*The problem*
Between the line containing "This Terraform script" and the line containing "project in GCP." lies a run of lines; give that run again exactly, with both of those lines, and nothing else from the entries below.
================
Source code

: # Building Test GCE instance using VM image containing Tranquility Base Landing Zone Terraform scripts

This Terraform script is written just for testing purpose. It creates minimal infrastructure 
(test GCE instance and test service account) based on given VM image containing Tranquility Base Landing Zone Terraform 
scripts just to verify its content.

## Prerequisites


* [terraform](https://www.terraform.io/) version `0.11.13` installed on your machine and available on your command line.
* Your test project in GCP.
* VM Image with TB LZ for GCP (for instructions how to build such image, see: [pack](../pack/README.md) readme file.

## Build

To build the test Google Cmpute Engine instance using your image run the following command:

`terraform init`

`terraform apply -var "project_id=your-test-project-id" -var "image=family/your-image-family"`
================
*Problem solution*
This Terraform script is written just for testing purpose. It creates minimal infrastructure 
(test GCE instance and test service account) based on given VM image containing Tranquility Base Landing Zone Terraform 
scripts just to verify its content.

## Prerequisites


* [terraform](https://www.terraform.io/) version `0.11.13` installed on your machine and available on your command line.
* Your test project in GCP.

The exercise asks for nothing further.